Your objective
Without including any images, set down the records below exactly.
━━ Data for this task
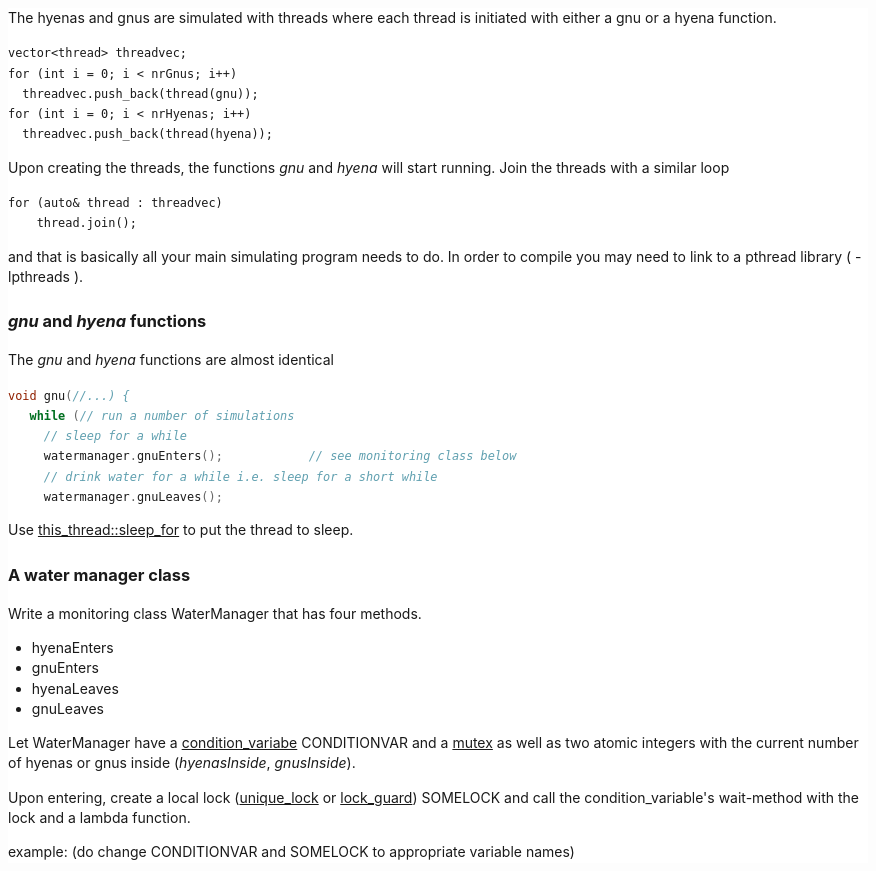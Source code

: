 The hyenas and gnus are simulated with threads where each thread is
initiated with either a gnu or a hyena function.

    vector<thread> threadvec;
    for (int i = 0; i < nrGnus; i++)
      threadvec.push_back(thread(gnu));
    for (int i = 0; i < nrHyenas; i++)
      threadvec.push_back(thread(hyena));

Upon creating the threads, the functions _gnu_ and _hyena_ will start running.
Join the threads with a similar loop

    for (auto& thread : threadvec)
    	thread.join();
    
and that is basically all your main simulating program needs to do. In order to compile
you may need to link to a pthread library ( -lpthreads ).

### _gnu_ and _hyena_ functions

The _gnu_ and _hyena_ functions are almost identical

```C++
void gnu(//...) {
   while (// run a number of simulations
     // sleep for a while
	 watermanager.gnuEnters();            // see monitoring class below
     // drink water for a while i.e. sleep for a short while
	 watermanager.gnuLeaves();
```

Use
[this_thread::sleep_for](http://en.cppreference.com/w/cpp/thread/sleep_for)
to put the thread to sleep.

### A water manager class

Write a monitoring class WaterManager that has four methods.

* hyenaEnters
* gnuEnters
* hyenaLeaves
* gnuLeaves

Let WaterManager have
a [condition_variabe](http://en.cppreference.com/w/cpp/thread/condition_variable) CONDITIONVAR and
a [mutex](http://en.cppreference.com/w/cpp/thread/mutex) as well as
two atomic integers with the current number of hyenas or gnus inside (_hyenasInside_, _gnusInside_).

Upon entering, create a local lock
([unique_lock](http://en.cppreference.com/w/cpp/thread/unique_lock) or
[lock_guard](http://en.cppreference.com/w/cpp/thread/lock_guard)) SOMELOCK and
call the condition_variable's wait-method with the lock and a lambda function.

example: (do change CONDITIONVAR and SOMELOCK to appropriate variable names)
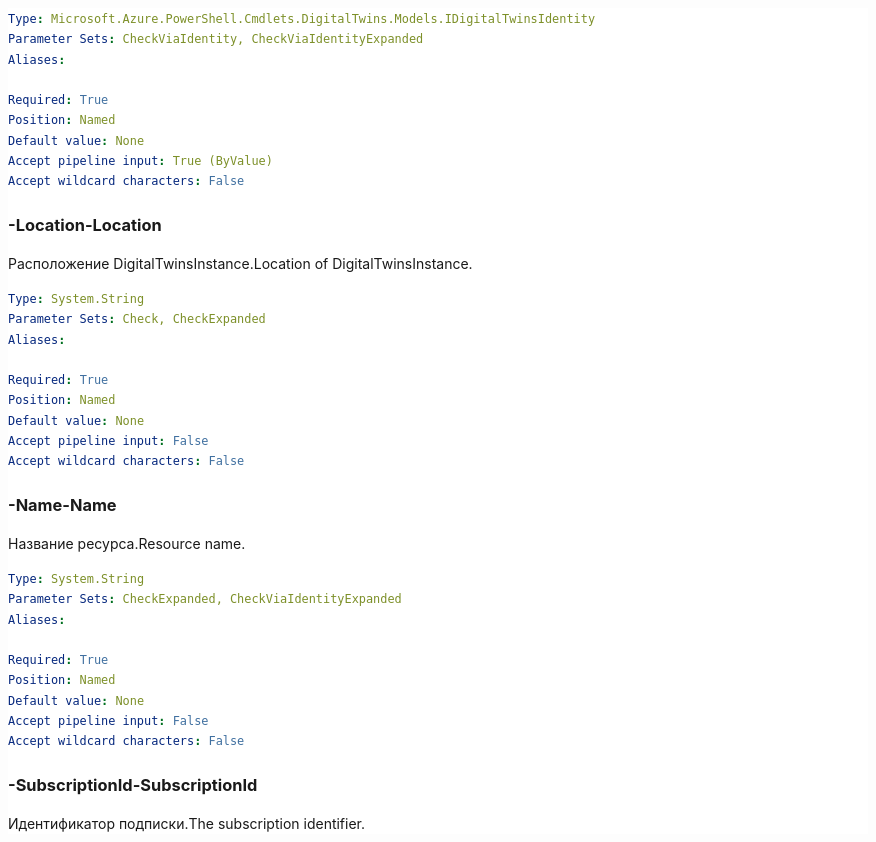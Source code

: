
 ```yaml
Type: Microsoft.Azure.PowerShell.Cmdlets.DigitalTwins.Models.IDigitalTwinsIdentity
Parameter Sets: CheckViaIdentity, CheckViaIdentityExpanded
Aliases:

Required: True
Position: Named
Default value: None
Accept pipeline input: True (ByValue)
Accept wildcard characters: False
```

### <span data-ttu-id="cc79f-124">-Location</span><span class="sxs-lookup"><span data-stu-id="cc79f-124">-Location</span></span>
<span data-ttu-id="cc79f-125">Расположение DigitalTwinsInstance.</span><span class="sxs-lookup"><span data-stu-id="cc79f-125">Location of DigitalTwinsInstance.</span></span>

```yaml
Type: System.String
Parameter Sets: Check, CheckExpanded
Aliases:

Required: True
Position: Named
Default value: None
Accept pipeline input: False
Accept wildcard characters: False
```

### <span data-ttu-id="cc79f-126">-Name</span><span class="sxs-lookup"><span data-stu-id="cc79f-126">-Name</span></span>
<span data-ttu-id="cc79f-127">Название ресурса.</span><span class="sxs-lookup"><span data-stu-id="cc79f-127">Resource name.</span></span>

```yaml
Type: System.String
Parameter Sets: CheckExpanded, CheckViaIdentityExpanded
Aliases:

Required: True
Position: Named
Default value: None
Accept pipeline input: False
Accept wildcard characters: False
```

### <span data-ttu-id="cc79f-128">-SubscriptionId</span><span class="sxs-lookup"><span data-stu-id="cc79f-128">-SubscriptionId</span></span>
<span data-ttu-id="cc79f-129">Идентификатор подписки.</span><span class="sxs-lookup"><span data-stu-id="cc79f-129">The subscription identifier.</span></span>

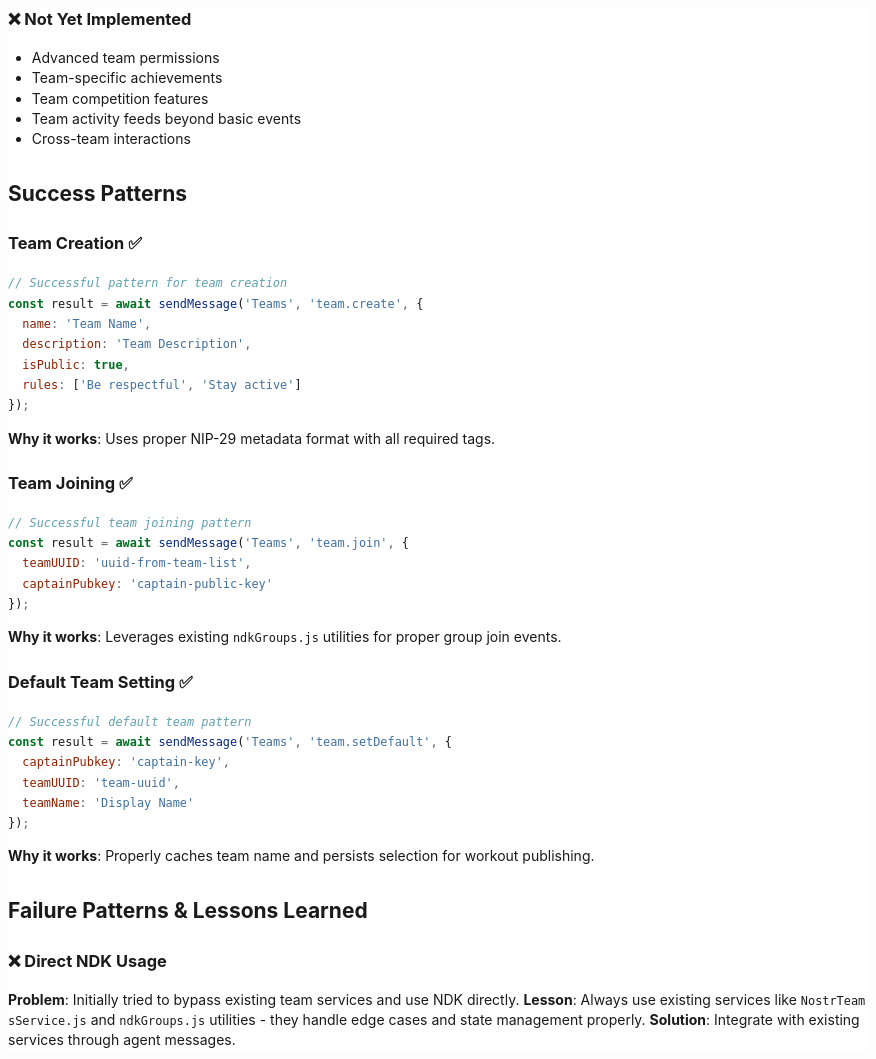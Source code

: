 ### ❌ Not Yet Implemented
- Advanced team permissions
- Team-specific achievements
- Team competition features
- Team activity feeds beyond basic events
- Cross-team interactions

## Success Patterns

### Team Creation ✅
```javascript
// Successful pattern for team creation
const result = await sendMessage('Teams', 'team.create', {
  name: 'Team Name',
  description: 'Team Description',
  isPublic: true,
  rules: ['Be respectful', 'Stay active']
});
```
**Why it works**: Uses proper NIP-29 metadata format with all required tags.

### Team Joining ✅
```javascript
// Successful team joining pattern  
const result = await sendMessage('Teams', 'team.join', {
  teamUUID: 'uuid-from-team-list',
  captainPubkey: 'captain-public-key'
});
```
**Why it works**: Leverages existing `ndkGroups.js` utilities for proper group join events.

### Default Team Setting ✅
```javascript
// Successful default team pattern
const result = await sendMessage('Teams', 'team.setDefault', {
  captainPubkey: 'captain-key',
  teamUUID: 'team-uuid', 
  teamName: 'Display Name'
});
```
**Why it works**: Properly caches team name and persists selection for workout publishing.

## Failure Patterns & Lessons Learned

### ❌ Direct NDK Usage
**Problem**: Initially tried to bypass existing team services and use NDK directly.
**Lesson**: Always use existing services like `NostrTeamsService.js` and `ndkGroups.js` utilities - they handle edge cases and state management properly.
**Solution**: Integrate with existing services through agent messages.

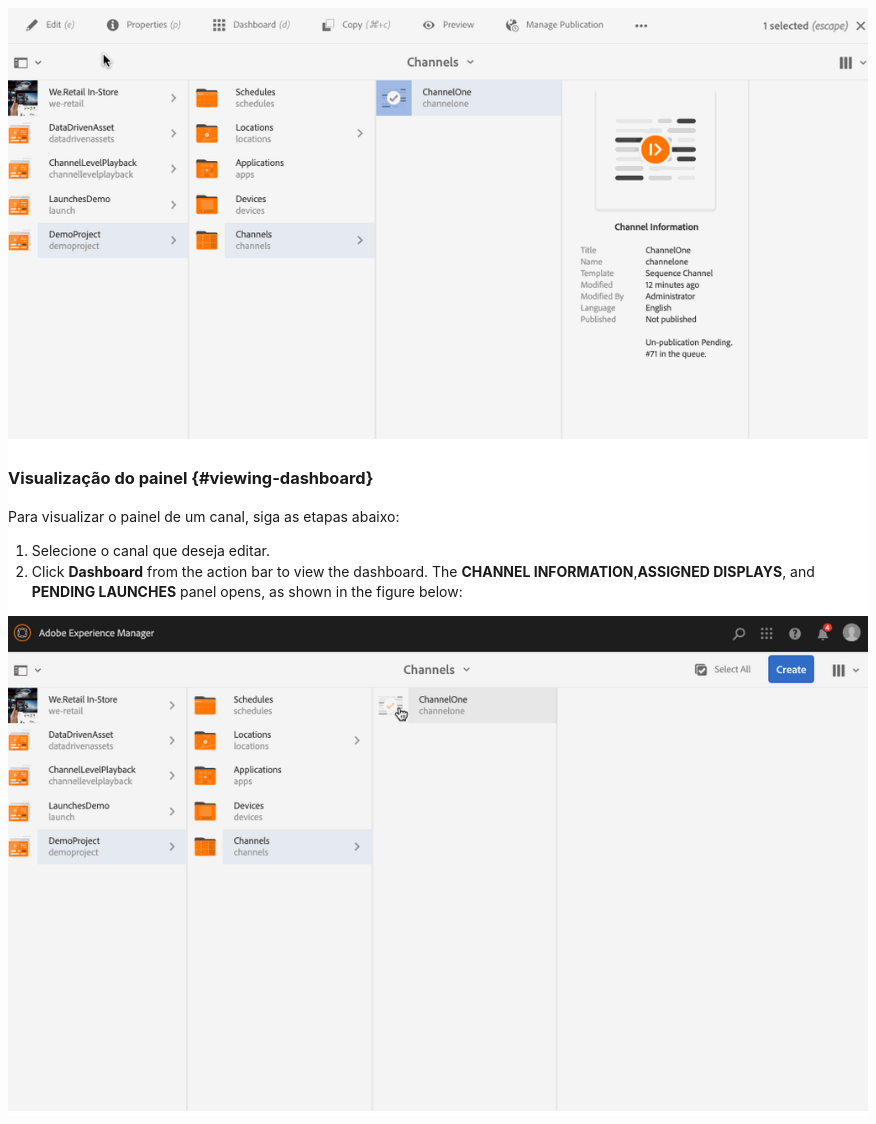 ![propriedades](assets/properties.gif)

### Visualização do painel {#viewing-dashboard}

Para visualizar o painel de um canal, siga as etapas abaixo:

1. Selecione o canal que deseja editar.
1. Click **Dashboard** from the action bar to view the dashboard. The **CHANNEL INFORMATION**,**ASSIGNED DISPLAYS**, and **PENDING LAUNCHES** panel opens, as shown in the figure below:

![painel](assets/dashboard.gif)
━━━━
Written solution
Source code

: The hyenas and gnus are simulated with threads where each thread is
initiated with either a gnu or a hyena function.

    vector<thread> threadvec;
    for (int i = 0; i < nrGnus; i++)
      threadvec.push_back(thread(gnu));
    for (int i = 0; i < nrHyenas; i++)
      threadvec.push_back(thread(hyena));

Upon creating the threads, the functions _gnu_ and _hyena_ will start running.
Join the threads with a similar loop

    for (auto& thread : threadvec)
    	thread.join();
    
and that is basically all your main simulating program needs to do. In order to compile
you may need to link to a pthread library ( -lpthreads ).

### _gnu_ and _hyena_ functions

The _gnu_ and _hyena_ functions are almost identical

```C++
void gnu(//...) {
   while (// run a number of simulations
     // sleep for a while
	 watermanager.gnuEnters();            // see monitoring class below
     // drink water for a while i.e. sleep for a short while
	 watermanager.gnuLeaves();
```

Use
[this_thread::sleep_for](http://en.cppreference.com/w/cpp/thread/sleep_for)
to put the thread to sleep.

### A water manager class

Write a monitoring class WaterManager that has four methods.

* hyenaEnters
* gnuEnters
* hyenaLeaves
* gnuLeaves

Let WaterManager have
a [condition_variabe](http://en.cppreference.com/w/cpp/thread/condition_variable) CONDITIONVAR and
a [mutex](http://en.cppreference.com/w/cpp/thread/mutex) as well as
two atomic integers with the current number of hyenas or gnus inside (_hyenasInside_, _gnusInside_).

Upon entering, create a local lock
([unique_lock](http://en.cppreference.com/w/cpp/thread/unique_lock) or
[lock_guard](http://en.cppreference.com/w/cpp/thread/lock_guard)) SOMELOCK and
call the condition_variable's wait-method with the lock and a lambda function.

example: (do change CONDITIONVAR and SOMELOCK to appropriate variable names)
Source code

:
 ```yaml
Type: Microsoft.Azure.PowerShell.Cmdlets.DigitalTwins.Models.IDigitalTwinsIdentity
Parameter Sets: CheckViaIdentity, CheckViaIdentityExpanded
Aliases:

Required: True
Position: Named
Default value: None
Accept pipeline input: True (ByValue)
Accept wildcard characters: False
```

### <span data-ttu-id="cc79f-124">-Location</span><span class="sxs-lookup"><span data-stu-id="cc79f-124">-Location</span></span>
<span data-ttu-id="cc79f-125">Расположение DigitalTwinsInstance.</span><span class="sxs-lookup"><span data-stu-id="cc79f-125">Location of DigitalTwinsInstance.</span></span>

```yaml
Type: System.String
Parameter Sets: Check, CheckExpanded
Aliases:

Required: True
Position: Named
Default value: None
Accept pipeline input: False
Accept wildcard characters: False
```

### <span data-ttu-id="cc79f-126">-Name</span><span class="sxs-lookup"><span data-stu-id="cc79f-126">-Name</span></span>
<span data-ttu-id="cc79f-127">Название ресурса.</span><span class="sxs-lookup"><span data-stu-id="cc79f-127">Resource name.</span></span>

```yaml
Type: System.String
Parameter Sets: CheckExpanded, CheckViaIdentityExpanded
Aliases:

Required: True
Position: Named
Default value: None
Accept pipeline input: False
Accept wildcard characters: False
```

### <span data-ttu-id="cc79f-128">-SubscriptionId</span><span class="sxs-lookup"><span data-stu-id="cc79f-128">-SubscriptionId</span></span>
<span data-ttu-id="cc79f-129">Идентификатор подписки.</span><span class="sxs-lookup"><span data-stu-id="cc79f-129">The subscription identifier.</span></span>

Source code

: ### ❌ Not Yet Implemented
- Advanced team permissions
- Team-specific achievements
- Team competition features
- Team activity feeds beyond basic events
- Cross-team interactions

## Success Patterns

### Team Creation ✅
```javascript
// Successful pattern for team creation
const result = await sendMessage('Teams', 'team.create', {
  name: 'Team Name',
  description: 'Team Description',
  isPublic: true,
  rules: ['Be respectful', 'Stay active']
});
```
**Why it works**: Uses proper NIP-29 metadata format with all required tags.

### Team Joining ✅
```javascript
// Successful team joining pattern  
const result = await sendMessage('Teams', 'team.join', {
  teamUUID: 'uuid-from-team-list',
  captainPubkey: 'captain-public-key'
});
```
**Why it works**: Leverages existing `ndkGroups.js` utilities for proper group join events.

### Default Team Setting ✅
```javascript
// Successful default team pattern
const result = await sendMessage('Teams', 'team.setDefault', {
  captainPubkey: 'captain-key',
  teamUUID: 'team-uuid', 
  teamName: 'Display Name'
});
```
**Why it works**: Properly caches team name and persists selection for workout publishing.

## Failure Patterns & Lessons Learned

### ❌ Direct NDK Usage
**Problem**: Initially tried to bypass existing team services and use NDK directly.
**Lesson**: Always use existing services like `NostrTeamsService.js` and `ndkGroups.js` utilities - they handle edge cases and state management properly.
**Solution**: Integrate with existing services through agent messages.

 ![propriedades](assets/properties.gif)

### Visualização do painel {#viewing-dashboard}

Para visualizar o painel de um canal, siga as etapas abaixo:

1. Selecione o canal que deseja editar.
1. Click **Dashboard** from the action bar to view the dashboard. The **CHANNEL INFORMATION**,**ASSIGNED DISPLAYS**, and **PENDING LAUNCHES** panel opens, as shown in the figure below:

![painel](assets/dashboard.gif)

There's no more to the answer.